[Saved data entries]
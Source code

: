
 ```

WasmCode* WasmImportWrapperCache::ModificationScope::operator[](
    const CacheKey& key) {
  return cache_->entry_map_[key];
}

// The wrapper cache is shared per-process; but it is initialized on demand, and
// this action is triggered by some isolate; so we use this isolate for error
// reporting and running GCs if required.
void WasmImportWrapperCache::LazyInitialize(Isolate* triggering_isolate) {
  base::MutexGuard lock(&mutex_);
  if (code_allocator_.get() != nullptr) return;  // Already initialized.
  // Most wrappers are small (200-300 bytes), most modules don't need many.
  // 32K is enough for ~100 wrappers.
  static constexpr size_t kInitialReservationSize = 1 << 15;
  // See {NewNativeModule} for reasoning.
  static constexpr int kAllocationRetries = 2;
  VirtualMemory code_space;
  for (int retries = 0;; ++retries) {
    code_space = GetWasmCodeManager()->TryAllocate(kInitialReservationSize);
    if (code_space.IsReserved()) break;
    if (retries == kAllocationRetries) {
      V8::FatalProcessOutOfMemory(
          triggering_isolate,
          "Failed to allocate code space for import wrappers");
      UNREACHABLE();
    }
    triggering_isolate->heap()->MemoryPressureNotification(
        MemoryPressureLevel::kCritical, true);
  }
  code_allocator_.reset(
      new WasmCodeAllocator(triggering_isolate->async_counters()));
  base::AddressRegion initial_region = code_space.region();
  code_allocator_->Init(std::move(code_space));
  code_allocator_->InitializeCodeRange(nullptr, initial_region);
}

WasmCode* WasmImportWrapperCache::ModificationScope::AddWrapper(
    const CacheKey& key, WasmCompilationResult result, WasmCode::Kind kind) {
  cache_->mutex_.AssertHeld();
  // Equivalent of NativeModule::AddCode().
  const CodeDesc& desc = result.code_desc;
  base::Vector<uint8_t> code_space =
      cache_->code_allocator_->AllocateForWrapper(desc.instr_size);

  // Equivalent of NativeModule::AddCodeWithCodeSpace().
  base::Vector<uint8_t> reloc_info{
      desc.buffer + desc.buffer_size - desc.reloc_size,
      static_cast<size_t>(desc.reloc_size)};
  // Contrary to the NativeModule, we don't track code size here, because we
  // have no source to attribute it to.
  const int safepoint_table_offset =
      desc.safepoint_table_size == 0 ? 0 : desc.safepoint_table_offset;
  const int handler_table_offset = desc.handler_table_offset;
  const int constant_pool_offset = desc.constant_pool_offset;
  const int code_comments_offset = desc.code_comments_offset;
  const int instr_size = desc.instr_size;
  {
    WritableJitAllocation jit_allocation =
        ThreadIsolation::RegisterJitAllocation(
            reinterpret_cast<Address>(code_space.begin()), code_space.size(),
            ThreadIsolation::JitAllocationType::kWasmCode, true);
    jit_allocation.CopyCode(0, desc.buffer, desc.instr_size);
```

_Work required_. Whenever a line in the records contains the word "initialized", copy that line.

_Solution_.
// The wrapper cache is shared per-process; but it is initialized on demand, and
  if (code_allocator_.get() != nullptr) return;  // Already initialized.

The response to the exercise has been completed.